DATA EXCERPTS Start Marker
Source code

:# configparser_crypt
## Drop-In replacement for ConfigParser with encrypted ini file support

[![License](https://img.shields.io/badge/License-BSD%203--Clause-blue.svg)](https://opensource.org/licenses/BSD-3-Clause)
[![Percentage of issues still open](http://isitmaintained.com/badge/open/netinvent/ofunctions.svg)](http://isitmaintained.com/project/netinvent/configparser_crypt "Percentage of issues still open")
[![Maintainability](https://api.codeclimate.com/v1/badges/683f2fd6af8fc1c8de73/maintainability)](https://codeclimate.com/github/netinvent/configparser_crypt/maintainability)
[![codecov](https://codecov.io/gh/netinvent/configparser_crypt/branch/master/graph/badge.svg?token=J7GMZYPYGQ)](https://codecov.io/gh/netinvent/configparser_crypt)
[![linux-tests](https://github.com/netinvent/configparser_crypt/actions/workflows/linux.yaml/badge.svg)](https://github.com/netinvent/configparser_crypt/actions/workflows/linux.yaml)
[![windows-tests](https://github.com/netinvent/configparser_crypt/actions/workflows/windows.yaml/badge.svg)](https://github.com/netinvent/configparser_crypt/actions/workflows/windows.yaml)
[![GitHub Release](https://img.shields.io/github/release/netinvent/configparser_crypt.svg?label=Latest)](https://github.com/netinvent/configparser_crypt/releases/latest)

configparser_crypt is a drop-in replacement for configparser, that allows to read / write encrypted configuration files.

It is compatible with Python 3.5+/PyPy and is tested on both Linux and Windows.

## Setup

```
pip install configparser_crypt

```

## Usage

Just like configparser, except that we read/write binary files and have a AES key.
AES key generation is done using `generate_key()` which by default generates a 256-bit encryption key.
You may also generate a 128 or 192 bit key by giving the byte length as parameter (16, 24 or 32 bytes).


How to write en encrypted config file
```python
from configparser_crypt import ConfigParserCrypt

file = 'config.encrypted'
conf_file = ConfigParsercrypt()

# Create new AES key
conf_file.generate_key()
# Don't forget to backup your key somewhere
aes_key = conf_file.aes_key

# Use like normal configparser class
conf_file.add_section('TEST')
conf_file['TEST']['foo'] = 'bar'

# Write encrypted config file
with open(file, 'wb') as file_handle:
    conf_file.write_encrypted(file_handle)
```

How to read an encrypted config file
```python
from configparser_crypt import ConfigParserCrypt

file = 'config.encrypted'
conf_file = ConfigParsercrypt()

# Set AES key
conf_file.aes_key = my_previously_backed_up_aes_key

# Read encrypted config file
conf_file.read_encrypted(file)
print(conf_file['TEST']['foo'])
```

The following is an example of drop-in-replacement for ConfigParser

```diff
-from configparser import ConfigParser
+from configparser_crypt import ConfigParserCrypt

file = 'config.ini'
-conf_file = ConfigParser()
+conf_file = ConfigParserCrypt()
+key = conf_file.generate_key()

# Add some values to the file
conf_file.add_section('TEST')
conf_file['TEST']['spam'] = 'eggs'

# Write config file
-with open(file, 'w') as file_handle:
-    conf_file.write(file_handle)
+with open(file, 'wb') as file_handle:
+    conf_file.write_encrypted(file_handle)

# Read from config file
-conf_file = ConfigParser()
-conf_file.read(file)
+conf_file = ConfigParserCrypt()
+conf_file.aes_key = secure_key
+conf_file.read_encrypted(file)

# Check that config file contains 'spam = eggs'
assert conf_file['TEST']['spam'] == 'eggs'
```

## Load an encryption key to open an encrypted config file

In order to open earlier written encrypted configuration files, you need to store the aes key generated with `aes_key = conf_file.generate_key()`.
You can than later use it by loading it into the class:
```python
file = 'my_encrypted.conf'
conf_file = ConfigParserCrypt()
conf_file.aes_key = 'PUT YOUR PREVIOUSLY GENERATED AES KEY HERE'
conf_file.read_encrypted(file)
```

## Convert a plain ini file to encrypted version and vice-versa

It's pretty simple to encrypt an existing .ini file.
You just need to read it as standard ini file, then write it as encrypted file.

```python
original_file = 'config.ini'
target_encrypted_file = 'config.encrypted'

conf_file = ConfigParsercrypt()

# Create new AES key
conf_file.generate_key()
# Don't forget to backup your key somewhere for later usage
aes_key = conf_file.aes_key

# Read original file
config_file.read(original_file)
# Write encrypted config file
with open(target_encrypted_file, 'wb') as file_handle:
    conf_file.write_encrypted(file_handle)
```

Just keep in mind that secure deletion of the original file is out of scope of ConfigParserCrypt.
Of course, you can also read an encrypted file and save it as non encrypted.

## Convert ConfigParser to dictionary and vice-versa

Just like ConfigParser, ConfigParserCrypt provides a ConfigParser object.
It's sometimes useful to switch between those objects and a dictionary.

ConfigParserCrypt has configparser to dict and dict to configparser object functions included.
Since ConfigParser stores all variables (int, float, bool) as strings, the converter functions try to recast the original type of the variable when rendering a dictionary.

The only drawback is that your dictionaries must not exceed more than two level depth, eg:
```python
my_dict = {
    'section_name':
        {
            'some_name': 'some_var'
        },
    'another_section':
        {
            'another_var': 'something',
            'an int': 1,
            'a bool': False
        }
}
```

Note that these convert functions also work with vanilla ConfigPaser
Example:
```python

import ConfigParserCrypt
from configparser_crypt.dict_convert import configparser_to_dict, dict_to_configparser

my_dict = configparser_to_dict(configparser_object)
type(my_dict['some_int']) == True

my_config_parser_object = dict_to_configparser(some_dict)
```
DATA EXCERPTS End Marker
▶ **EXERCISE DIRECTIONS**: Could you copy each line above word for word?

▶ **EXERCISE RESPONSE**:
Source code

:# configparser_crypt
## Drop-In replacement for ConfigParser with encrypted ini file support

[![License](https://img.shields.io/badge/License-BSD%203--Clause-blue.svg)](https://opensource.org/licenses/BSD-3-Clause)
[![Percentage of issues still open](http://isitmaintained.com/badge/open/netinvent/ofunctions.svg)](http://isitmaintained.com/project/netinvent/configparser_crypt "Percentage of issues still open")
[![Maintainability](https://api.codeclimate.com/v1/badges/683f2fd6af8fc1c8de73/maintainability)](https://codeclimate.com/github/netinvent/configparser_crypt/maintainability)
[![codecov](https://codecov.io/gh/netinvent/configparser_crypt/branch/master/graph/badge.svg?token=J7GMZYPYGQ)](https://codecov.io/gh/netinvent/configparser_crypt)
[![linux-tests](https://github.com/netinvent/configparser_crypt/actions/workflows/linux.yaml/badge.svg)](https://github.com/netinvent/configparser_crypt/actions/workflows/linux.yaml)
[![windows-tests](https://github.com/netinvent/configparser_crypt/actions/workflows/windows.yaml/badge.svg)](https://github.com/netinvent/configparser_crypt/actions/workflows/windows.yaml)
[![GitHub Release](https://img.shields.io/github/release/netinvent/configparser_crypt.svg?label=Latest)](https://github.com/netinvent/configparser_crypt/releases/latest)

configparser_crypt is a drop-in replacement for configparser, that allows to read / write encrypted configuration files.

It is compatible with Python 3.5+/PyPy and is tested on both Linux and Windows.

## Setup

```
pip install configparser_crypt

```

## Usage

Just like configparser, except that we read/write binary files and have a AES key.
AES key generation is done using `generate_key()` which by default generates a 256-bit encryption key.
You may also generate a 128 or 192 bit key by giving the byte length as parameter (16, 24 or 32 bytes).


How to write en encrypted config file
```python
from configparser_crypt import ConfigParserCrypt

file = 'config.encrypted'
conf_file = ConfigParsercrypt()

# Create new AES key
conf_file.generate_key()
# Don't forget to backup your key somewhere
aes_key = conf_file.aes_key

# Use like normal configparser class
conf_file.add_section('TEST')
conf_file['TEST']['foo'] = 'bar'

# Write encrypted config file
with open(file, 'wb') as file_handle:
    conf_file.write_encrypted(file_handle)
```

How to read an encrypted config file
```python
from configparser_crypt import ConfigParserCrypt

file = 'config.encrypted'
conf_file = ConfigParsercrypt()

# Set AES key
conf_file.aes_key = my_previously_backed_up_aes_key

# Read encrypted config file
conf_file.read_encrypted(file)
print(conf_file['TEST']['foo'])
```

The following is an example of drop-in-replacement for ConfigParser

```diff
-from configparser import ConfigParser
+from configparser_crypt import ConfigParserCrypt

file = 'config.ini'
-conf_file = ConfigParser()
+conf_file = ConfigParserCrypt()
+key = conf_file.generate_key()

# Add some values to the file
conf_file.add_section('TEST')
conf_file['TEST']['spam'] = 'eggs'

# Write config file
-with open(file, 'w') as file_handle:
-    conf_file.write(file_handle)
+with open(file, 'wb') as file_handle:
+    conf_file.write_encrypted(file_handle)

# Read from config file
-conf_file = ConfigParser()
-conf_file.read(file)
+conf_file = ConfigParserCrypt()
+conf_file.aes_key = secure_key
+conf_file.read_encrypted(file)

# Check that config file contains 'spam = eggs'
assert conf_file['TEST']['spam'] == 'eggs'
```

## Load an encryption key to open an encrypted config file

In order to open earlier written encrypted configuration files, you need to store the aes key generated with `aes_key = conf_file.generate_key()`.
You can than later use it by loading it into the class:
```python
file = 'my_encrypted.conf'
conf_file = ConfigParserCrypt()
conf_file.aes_key = 'PUT YOUR PREVIOUSLY GENERATED AES KEY HERE'
conf_file.read_encrypted(file)
```

## Convert a plain ini file to encrypted version and vice-versa

It's pretty simple to encrypt an existing .ini file.
You just need to read it as standard ini file, then write it as encrypted file.

```python
original_file = 'config.ini'
target_encrypted_file = 'config.encrypted'

conf_file = ConfigParsercrypt()

# Create new AES key
conf_file.generate_key()
# Don't forget to backup your key somewhere for later usage
aes_key = conf_file.aes_key

# Read original file
config_file.read(original_file)
# Write encrypted config file
with open(target_encrypted_file, 'wb') as file_handle:
    conf_file.write_encrypted(file_handle)
```

Just keep in mind that secure deletion of the original file is out of scope of ConfigParserCrypt.
Of course, you can also read an encrypted file and save it as non encrypted.

## Convert ConfigParser to dictionary and vice-versa

Just like ConfigParser, ConfigParserCrypt provides a ConfigParser object.
It's sometimes useful to switch between those objects and a dictionary.

ConfigParserCrypt has configparser to dict and dict to configparser object functions included.
Since ConfigParser stores all variables (int, float, bool) as strings, the converter functions try to recast the original type of the variable when rendering a dictionary.

The only drawback is that your dictionaries must not exceed more than two level depth, eg:
```python
my_dict = {
    'section_name':
        {
            'some_name': 'some_var'
        },
    'another_section':
        {
            'another_var': 'something',
            'an int': 1,
            'a bool': False
        }
}
```

Note that these convert functions also work with vanilla ConfigPaser
Example:
```python

import ConfigParserCrypt
from configparser_crypt.dict_convert import configparser_to_dict, dict_to_configparser

my_dict = configparser_to_dict(configparser_object)
type(my_dict['some_int']) == True

my_config_parser_object = dict_to_configparser(some_dict)
```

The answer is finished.